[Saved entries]
^^^^^^^^^^^^^^^^

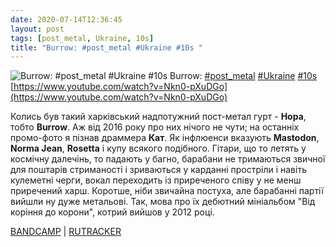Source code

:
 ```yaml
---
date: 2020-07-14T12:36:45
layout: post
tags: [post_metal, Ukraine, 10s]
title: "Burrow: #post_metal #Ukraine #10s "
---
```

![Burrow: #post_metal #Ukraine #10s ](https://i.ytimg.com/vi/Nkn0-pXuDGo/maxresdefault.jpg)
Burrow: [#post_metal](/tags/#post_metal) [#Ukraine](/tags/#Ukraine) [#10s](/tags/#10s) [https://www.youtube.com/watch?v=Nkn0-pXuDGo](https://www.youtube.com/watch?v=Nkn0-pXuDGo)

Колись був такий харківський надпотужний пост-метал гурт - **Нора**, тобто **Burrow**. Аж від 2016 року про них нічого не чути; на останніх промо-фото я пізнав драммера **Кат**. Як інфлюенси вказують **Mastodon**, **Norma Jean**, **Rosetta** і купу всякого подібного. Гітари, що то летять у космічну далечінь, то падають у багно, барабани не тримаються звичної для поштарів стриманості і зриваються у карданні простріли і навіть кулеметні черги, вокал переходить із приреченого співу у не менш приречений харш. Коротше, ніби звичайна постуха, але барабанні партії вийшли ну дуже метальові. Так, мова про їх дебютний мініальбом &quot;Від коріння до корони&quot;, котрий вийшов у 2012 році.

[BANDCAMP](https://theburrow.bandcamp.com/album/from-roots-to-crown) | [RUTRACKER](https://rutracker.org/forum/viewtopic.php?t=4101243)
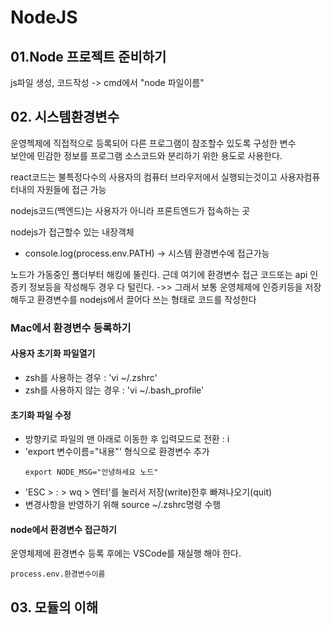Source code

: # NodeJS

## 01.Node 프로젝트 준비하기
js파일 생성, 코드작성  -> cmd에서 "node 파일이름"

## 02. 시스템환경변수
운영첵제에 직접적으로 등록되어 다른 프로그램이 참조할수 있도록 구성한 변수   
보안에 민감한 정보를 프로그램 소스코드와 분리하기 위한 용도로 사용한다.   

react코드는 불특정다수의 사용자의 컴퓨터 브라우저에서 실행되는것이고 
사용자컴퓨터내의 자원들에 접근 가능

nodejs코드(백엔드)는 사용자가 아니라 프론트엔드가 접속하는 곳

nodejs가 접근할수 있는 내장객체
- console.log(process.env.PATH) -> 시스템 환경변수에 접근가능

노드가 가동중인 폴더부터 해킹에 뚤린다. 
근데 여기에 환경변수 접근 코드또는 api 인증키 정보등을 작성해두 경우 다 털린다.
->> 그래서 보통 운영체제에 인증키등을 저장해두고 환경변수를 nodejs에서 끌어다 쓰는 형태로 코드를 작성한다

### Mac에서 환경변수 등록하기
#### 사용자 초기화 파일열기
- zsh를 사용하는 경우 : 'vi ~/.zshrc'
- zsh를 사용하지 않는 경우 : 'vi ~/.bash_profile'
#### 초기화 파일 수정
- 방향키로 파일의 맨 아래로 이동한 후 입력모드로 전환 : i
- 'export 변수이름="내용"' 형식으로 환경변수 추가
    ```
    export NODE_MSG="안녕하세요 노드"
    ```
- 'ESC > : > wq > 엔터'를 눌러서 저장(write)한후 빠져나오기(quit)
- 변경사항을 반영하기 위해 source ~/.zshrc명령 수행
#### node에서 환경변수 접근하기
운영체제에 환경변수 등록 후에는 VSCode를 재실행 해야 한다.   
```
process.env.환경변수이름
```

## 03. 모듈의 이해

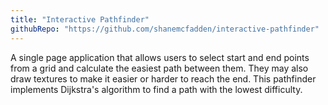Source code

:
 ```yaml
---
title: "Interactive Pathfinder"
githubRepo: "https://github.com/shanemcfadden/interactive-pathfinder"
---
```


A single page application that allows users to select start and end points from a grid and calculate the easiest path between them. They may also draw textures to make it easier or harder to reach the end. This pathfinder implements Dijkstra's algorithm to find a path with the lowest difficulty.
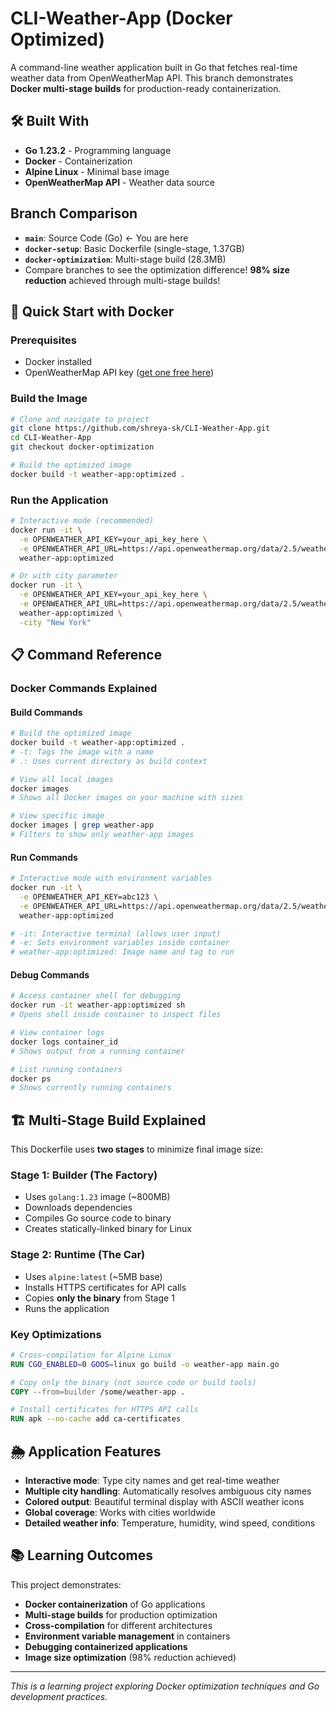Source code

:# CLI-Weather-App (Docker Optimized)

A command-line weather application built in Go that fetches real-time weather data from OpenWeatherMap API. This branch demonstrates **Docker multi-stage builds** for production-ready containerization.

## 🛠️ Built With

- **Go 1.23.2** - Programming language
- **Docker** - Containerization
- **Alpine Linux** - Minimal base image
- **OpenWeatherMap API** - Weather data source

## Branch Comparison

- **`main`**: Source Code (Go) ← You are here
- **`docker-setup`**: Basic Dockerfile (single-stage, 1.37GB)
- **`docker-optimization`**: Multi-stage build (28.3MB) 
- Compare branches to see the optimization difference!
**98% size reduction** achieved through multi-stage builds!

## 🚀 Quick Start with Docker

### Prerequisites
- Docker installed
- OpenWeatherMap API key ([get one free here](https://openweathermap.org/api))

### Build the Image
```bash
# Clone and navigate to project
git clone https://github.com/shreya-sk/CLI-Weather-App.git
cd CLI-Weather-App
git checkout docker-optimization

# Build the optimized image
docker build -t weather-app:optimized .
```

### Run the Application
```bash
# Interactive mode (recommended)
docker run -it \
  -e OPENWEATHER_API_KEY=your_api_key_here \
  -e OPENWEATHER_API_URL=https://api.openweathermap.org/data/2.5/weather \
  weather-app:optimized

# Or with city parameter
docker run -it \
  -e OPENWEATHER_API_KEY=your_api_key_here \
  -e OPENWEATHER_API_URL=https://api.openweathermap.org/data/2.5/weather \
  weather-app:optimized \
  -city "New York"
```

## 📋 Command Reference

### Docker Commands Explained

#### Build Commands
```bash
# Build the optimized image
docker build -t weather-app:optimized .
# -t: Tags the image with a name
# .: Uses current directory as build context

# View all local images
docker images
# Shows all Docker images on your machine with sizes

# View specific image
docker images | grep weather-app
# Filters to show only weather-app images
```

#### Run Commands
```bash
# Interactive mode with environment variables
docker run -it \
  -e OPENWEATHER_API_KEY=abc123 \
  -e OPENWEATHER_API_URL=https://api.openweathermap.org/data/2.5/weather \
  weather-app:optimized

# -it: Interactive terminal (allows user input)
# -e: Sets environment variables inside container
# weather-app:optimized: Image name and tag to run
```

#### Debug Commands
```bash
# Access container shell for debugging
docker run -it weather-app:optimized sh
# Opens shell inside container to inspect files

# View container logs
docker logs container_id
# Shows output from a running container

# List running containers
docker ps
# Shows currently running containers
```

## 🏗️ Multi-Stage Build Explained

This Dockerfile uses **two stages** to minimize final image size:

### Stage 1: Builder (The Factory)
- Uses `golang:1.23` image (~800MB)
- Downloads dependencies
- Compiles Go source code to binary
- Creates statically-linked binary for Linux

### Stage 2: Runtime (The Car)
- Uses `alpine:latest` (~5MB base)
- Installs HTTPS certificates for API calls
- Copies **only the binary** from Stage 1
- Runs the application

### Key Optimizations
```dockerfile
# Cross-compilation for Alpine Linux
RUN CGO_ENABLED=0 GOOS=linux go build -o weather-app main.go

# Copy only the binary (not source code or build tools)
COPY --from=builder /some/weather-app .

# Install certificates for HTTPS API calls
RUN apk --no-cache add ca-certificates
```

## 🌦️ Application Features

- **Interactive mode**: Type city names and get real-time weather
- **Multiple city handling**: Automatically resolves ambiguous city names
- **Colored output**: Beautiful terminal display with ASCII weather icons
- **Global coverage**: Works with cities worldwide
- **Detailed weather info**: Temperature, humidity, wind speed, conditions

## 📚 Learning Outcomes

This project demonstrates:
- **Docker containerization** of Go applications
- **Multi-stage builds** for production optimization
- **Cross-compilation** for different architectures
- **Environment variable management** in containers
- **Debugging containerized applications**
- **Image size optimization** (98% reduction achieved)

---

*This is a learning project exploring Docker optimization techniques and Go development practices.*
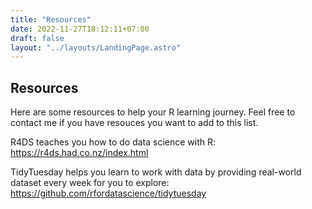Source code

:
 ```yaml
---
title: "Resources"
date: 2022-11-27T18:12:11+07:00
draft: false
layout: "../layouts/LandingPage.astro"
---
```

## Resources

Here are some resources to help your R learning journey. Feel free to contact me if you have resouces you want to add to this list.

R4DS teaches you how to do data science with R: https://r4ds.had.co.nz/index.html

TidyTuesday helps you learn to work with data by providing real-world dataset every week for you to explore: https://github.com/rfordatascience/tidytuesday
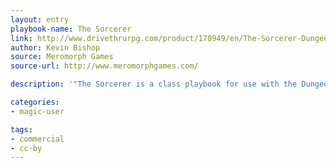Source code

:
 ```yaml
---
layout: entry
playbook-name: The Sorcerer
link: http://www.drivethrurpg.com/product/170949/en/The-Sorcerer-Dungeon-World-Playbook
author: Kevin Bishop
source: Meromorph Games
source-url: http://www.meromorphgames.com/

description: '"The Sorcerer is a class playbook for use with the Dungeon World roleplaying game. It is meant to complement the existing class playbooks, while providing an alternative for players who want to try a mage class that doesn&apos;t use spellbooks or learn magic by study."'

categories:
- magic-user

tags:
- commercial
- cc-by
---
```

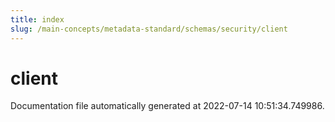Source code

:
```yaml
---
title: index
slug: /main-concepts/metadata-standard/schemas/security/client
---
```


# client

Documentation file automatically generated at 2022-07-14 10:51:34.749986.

^^^^^^^^^^^^^^^^

With the line that has "- **Interactive mode**: Type" as the first and the line that has "- **Detailed weather" as the last, repeat exactly that run of lines above and no more.

**Solution for this problem:**
- **Interactive mode**: Type city names and get real-time weather
- **Multiple city handling**: Automatically resolves ambiguous city names
- **Colored output**: Beautiful terminal display with ASCII weather icons
- **Global coverage**: Works with cities worldwide
- **Detailed weather info**: Temperature, humidity, wind speed, conditions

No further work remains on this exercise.